In this sense, Simplyblock combines the high performance density of a high-end SAN system with the ultra-high scalability of software-defined storage systems such as ceph (block, file, object) or lustre (distributed file system).

Management Services

Simplyblock Management nodes provide both a CLI and an API to create and manage storage clusters, storage nodes, devices, logical volumes, snapshots and pools. All service functions are available via both CLI and API.

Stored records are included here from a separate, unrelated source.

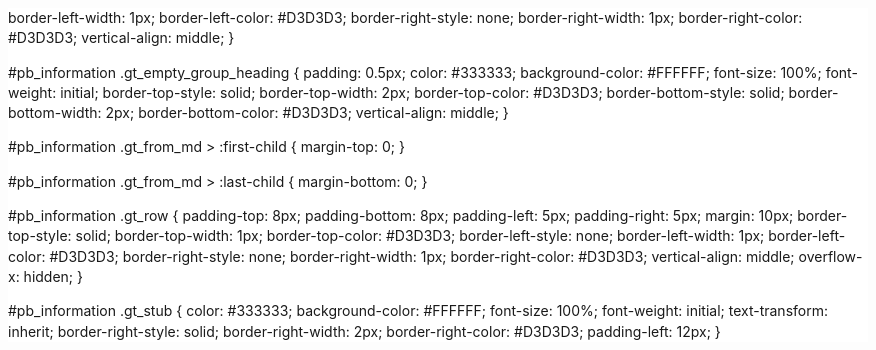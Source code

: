   border-left-width: 1px;
  border-left-color: #D3D3D3;
  border-right-style: none;
  border-right-width: 1px;
  border-right-color: #D3D3D3;
  vertical-align: middle;
}

#pb_information .gt_empty_group_heading {
  padding: 0.5px;
  color: #333333;
  background-color: #FFFFFF;
  font-size: 100%;
  font-weight: initial;
  border-top-style: solid;
  border-top-width: 2px;
  border-top-color: #D3D3D3;
  border-bottom-style: solid;
  border-bottom-width: 2px;
  border-bottom-color: #D3D3D3;
  vertical-align: middle;
}

#pb_information .gt_from_md > :first-child {
  margin-top: 0;
}

#pb_information .gt_from_md > :last-child {
  margin-bottom: 0;
}

#pb_information .gt_row {
  padding-top: 8px;
  padding-bottom: 8px;
  padding-left: 5px;
  padding-right: 5px;
  margin: 10px;
  border-top-style: solid;
  border-top-width: 1px;
  border-top-color: #D3D3D3;
  border-left-style: none;
  border-left-width: 1px;
  border-left-color: #D3D3D3;
  border-right-style: none;
  border-right-width: 1px;
  border-right-color: #D3D3D3;
  vertical-align: middle;
  overflow-x: hidden;
}

#pb_information .gt_stub {
  color: #333333;
  background-color: #FFFFFF;
  font-size: 100%;
  font-weight: initial;
  text-transform: inherit;
  border-right-style: solid;
  border-right-width: 2px;
  border-right-color: #D3D3D3;
  padding-left: 12px;
}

Kubernetes controllers monitor node activity and take action, e.g. to restart storage nodes. In addition, a number of pre-defined k8s jobs wrap api service calls. The management nodes also provide storage node and cluster health monitoring and repair services, log management (greylog), IO statistics, event management and alerting (prometheus) and Grafana dashboards.

Multi-Attach

Multi-Attach is a feature, which allows to attach the same nvme-oF volume to multiple instances. This can be very important to implement high-availability of database or application services efficiently. Instead of replicating data between a pair of HA instances, the same volume is attached to both of them. The secondary instance is only allowed to read from the volume, while the first instance is active. If the secondary instance takes over (leadership acquisition), it can start to write to the volume as well.

QoS

QOS is a feature, which allows the prioritization of IO within an entire cluster. At the moment, QOS supports two priority classes to which a logical volume can be assigned: fast and standard. IO in the fast class will be preferred and as long as the amount of fast class IO does not reach the performance saturation of a cluster, it’s access latency is close to the theoretical optimum.

Roadmap Features of Simplyblock Storage (October 2024)

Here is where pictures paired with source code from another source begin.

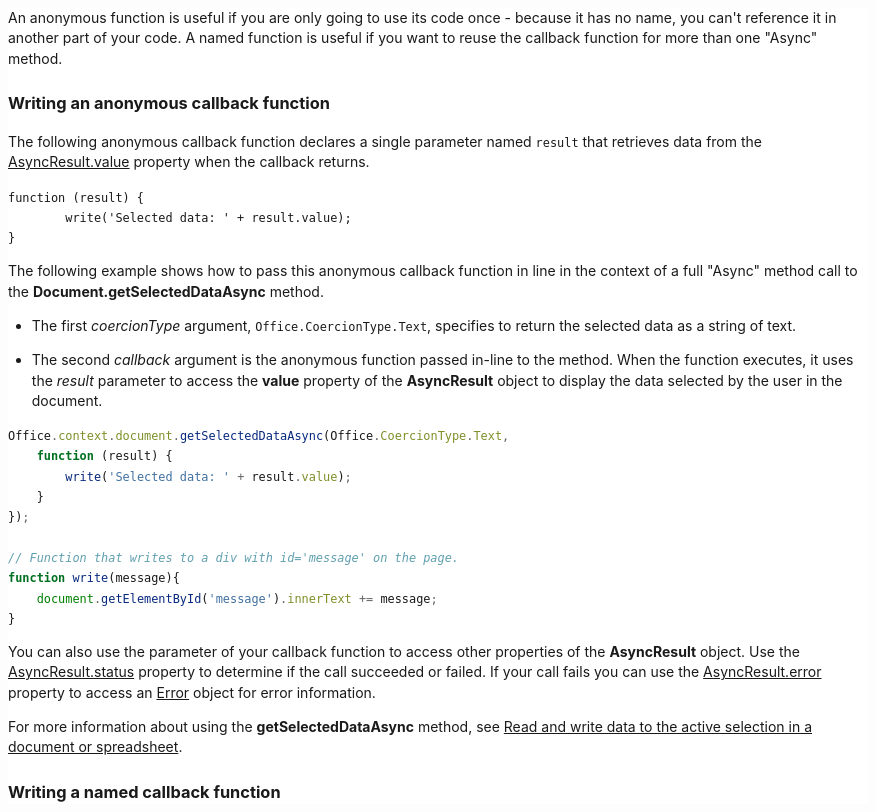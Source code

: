 An anonymous function is useful if you are only going to use its code once - because it has no name, you can't reference it in another part of your code. A named function is useful if you want to reuse the callback function for more than one "Async" method.


### Writing an anonymous callback function

The following anonymous callback function declares a single parameter named  `result` that retrieves data from the [AsyncResult.value](http://msdn.microsoft.com/en-us/library/453a4b43-0fdc-4ea9-967a-c033fab31507%28Office.15%29.aspx) property when the callback returns.


```
function (result) {
        write('Selected data: ' + result.value);
}
```

The following example shows how to pass this anonymous callback function in line in the context of a full "Async" method call to the  **Document.getSelectedDataAsync** method.


- The first  _coercionType_ argument, `Office.CoercionType.Text`, specifies to return the selected data as a string of text.
    
- The second  _callback_ argument is the anonymous function passed in-line to the method. When the function executes, it uses the _result_ parameter to access the **value** property of the **AsyncResult** object to display the data selected by the user in the document.
    



```js
Office.context.document.getSelectedDataAsync(Office.CoercionType.Text, 
    function (result) {
        write('Selected data: ' + result.value);
    }
});

// Function that writes to a div with id='message' on the page.
function write(message){
    document.getElementById('message').innerText += message; 
}
```

You can also use the parameter of your callback function to access other properties of the  **AsyncResult** object. Use the [AsyncResult.status](http://msdn.microsoft.com/en-us/library/eec9c712-79eb-4365-88a1-6d77649727c1%28Office.15%29.aspx) property to determine if the call succeeded or failed. If your call fails you can use the [AsyncResult.error](http://msdn.microsoft.com/en-us/library/51c46d36-972d-4d82-91aa-da99cbeb8d4f%28Office.15%29.aspx) property to access an [Error](http://msdn.microsoft.com/en-us/library/36d1d048-b888-4bb5-9321-d340bcbc86f4%28Office.15%29.aspx) object for error information.

For more information about using the  **getSelectedDataAsync** method, see [Read and write data to the active selection in a document or spreadsheet](../how-to/read-and-write-data-to-the-active-selection-in-a-document-or-spreadsheet.md). 


### Writing a named callback function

While the current release of simplyblock covered within this documentation entirely focuses on clusters consisting of nodes with local nvme instance storage (hot tier), simplyblock is designed to do significantly more.

Asynchronous Replication to cold storage

Object storage (S3 and so on) and HDD capacity storage are about 4 to 5 times cheaper per TB than hot storage.

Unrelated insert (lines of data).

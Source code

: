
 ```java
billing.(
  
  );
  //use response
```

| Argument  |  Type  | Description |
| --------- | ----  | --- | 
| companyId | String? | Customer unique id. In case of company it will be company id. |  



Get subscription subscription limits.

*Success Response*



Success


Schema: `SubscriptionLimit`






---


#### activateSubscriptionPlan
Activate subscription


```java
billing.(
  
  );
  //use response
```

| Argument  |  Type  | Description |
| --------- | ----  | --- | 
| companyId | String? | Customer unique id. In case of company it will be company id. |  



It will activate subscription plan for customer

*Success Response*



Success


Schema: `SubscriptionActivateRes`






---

Moreover, they are available or can be deployed using advanced data protection. This includes very high data durability with cross-zone protection to survive zone-level disaster as well as full delete and write protection over a defined period, a critical feature to protect data from cybersecurity attacks.

Simplyblock provides a crash-consistent, cluster-level asynchronous replication feature, which replicates the entire write stream or parts of it to a cold storage tier while leveraging a two-level cache (in memory and nvme) and massive parallelism to write at high sustained throughput. Stale data blocks are marked for removal and data is compacted in regular intervals to prevent infinite growth.

This features allows for crash-consistent point-in-time recovery of data after a loss or a cybersecurity attack (encryption event).

Storage Tiering

Storage tiering moves data segments between the hot tier and the cold tier based on data access frequency using smart eviction to expand the amount of data required. This way, the demand for hot storage can often be reduced by up to 90%. In addition, data can also be written straight through to the cold tier based on retention and tiering policies.

Cloud Block Storage Volume Pooling

Instead of using local instance storage, it will also be possible to pool Cloud Block Storage Volumes attached to different nodes in a storage cluster. In AWS ec2, these are typically gp2 and gp3 volumes.

This way users, who do not want to use local instance storage, but prefer scale-from-zero flexibility of cloud block storage, will also benefit from thin provisioning of capacity, iops and throughput, instant resize, snapshots and volume cloning, volume multi-attach, increased scalability of the amount of volumes per instance and the total capacity and performance of a single volume, increased volume reliability, storage tiering and asynchronous replication across zones.